_Task objective_
Your answer must be every line of the data that contains "plusieurs".

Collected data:
- Opening Delimiter -

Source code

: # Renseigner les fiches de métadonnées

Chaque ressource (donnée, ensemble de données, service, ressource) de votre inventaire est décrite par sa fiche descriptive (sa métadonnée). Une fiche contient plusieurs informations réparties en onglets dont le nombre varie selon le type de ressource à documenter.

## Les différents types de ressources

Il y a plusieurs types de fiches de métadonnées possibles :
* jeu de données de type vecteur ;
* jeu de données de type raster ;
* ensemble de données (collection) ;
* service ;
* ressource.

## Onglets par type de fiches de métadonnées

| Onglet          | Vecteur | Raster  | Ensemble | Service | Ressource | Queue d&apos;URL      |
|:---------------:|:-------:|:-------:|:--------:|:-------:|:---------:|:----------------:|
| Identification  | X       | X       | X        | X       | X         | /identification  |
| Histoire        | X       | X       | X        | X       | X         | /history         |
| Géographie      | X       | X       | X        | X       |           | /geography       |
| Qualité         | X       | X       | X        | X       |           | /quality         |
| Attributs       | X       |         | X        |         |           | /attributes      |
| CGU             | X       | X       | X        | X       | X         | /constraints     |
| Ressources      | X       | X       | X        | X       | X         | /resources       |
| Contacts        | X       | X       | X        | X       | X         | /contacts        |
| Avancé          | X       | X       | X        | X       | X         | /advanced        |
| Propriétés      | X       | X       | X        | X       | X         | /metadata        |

- Closing Delimiter -

_Response area_
Chaque ressource (donnée, ensemble de données, service, ressource) de votre inventaire est décrite par sa fiche descriptive (sa métadonnée). Une fiche contient plusieurs informations réparties en onglets dont le nombre varie selon le type de ressource à documenter.
Il y a plusieurs types de fiches de métadonnées possibles :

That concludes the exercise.